Agak ke tengah banyak terdapat batu-batu besar yang bisa dijadikan tempat duduk dan bercengkrama di tengah derasnya air, beruntung air sungai tidak dalam, hanya setinggi paha orang dewasa, justru derasnya aliran alir yang memberi semangat anak-anak bermain.

Asyik sekali kami bermain, sembur-semburan air, menumpuk batu, tertawa riang tidak peduli baju yang basah hingga pakaian dalam. Bungsuku ingin duduk di pangkuanku di atas sungai, aku mengambil posisi di atas batu. Damai sekali duduk berdua dengan anak di atas batu di tengah sungai memandang ke atas melihat luasnya langit, tangan dan kaki seperti dipijat oleh derasnya air.

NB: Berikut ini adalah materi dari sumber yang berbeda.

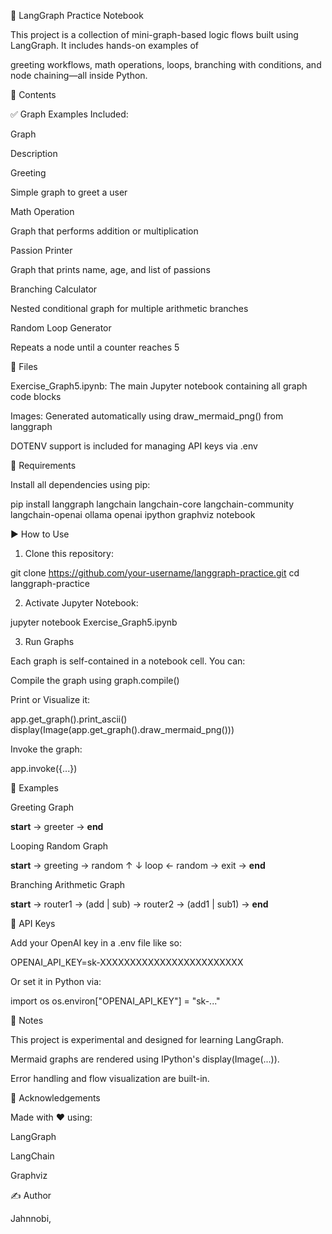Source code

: 🧠 LangGraph Practice Notebook

This project is a collection of mini-graph-based logic flows built using LangGraph. It includes hands-on examples of 

greeting workflows, math operations, loops, branching with conditions, and node chaining—all inside Python.

📂 Contents

✅ Graph Examples Included:

Graph

Description

Greeting

Simple graph to greet a user

Math Operation

Graph that performs addition or multiplication

Passion Printer

Graph that prints name, age, and list of passions

Branching Calculator

Nested conditional graph for multiple arithmetic branches

Random Loop Generator

Repeats a node until a counter reaches 5

📁 Files

Exercise_Graph5.ipynb: The main Jupyter notebook containing all graph code blocks

Images: Generated automatically using draw_mermaid_png() from langgraph

DOTENV support is included for managing API keys via .env

📌 Requirements

Install all dependencies using pip:

pip install langgraph langchain langchain-core langchain-community langchain-openai ollama openai ipython graphviz notebook

▶️ How to Use

1. Clone this repository:

git clone https://github.com/your-username/langgraph-practice.git
cd langgraph-practice

2. Activate Jupyter Notebook:

jupyter notebook Exercise_Graph5.ipynb

3. Run Graphs

Each graph is self-contained in a notebook cell. You can:

Compile the graph using graph.compile()

Print or Visualize it:

app.get_graph().print_ascii()
display(Image(app.get_graph().draw_mermaid_png()))

Invoke the graph:

app.invoke({...})

🔄 Examples

Greeting Graph

__start__ → greeter → __end__

Looping Random Graph

__start__ → greeting → random
     ↑        ↓
   loop ← random → exit → __end__

Branching Arithmetic Graph

__start__ → router1 → (add | sub) → router2 → (add1 | sub1) → __end__

🔐 API Keys

Add your OpenAI key in a .env file like so:

OPENAI_API_KEY=sk-XXXXXXXXXXXXXXXXXXXXXXXX

Or set it in Python via:

import os
os.environ["OPENAI_API_KEY"] = "sk-..."

📌 Notes

This project is experimental and designed for learning LangGraph.

Mermaid graphs are rendered using IPython's display(Image(...)).

Error handling and flow visualization are built-in.

🙌 Acknowledgements

Made with ❤️ using:

LangGraph

LangChain

Graphviz

✍️ Author

Jahnnobi,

Merasa pandangan mata terhalang kacamata yang berkabut, maka kubuka kacamata dan kuletakkan di atas kepala. Ketika merubah posisi tanpa sengaja tiba-tiba kacamataku jatuh dan hilang seketika dalam gulungan air sungai Lematang yang cukup deras. Sia-sia kugapai, rasa panik muncul, sepersekian detik tanganku mencari-cari, menggapai di bawah air berharap terpegang kacamata. Orang-orang mulai bertanya, ketika tahu aku kehilangan kacamata, mereka yang sedang main air, berinisiatif turut mencari. Belum ada hasil, kacamataku belum ditemukan.

Ada bapak-bapak yang sedang menjala ikan, tergerak membantu dengan nebar jalanya beberapa kali di setiap sudut dari posisi tempat jatuh, bahkan sudah agak jauh dari posisi semula. Harap-harap cemas menunggu.... dengan minus tiga begini, kehilangan kacamata bukan hal yang mudah. Terbayang sudah kerepotan beraktifitas tanpa benda itu selama perjalanan liburan ini. Dari yang semula hanya tangan saja yang menggapai, sekarang aku sudah menyelam. Kepala masuk ke dalam air mencoba melihat di dasar sungai, hampir satu lingkaran penuh  dari posisi tempat jatuhnya kacamata sudah kuselami.

Kulihat bapak yang menjala tadi geleng-geleng kepala, "Susah bu,,, sudah terbawa air,  kalo memang masih ada di sekitar sini pasti sudah terjaring" katanya sambil melipat jala, menyerah. Ternyata cukup lama juga  pencarian ini, beberapa orang sudah berjalan mengikuti arah arus sungai.

Melihat gelagat akan berhentinya pencarian, aku makin nekad menyelam memasukkan kepala berulang-ulang dan mencoba membuka mata dalam air. Kulakukan berulang-ulang rasanya tak rela kehilangan kacamata semudah itu, aku berharap dengan melihat usahaku yang lain akan gigih kembali mencari. Tapi sia-sia satu persatu mulai menuju ke pinggir sungai. Aku mencoba tidak putus asa,,,, menggapai, menyelam, kaki meraba, terus,,, terus menyibak air dengan sia-sia....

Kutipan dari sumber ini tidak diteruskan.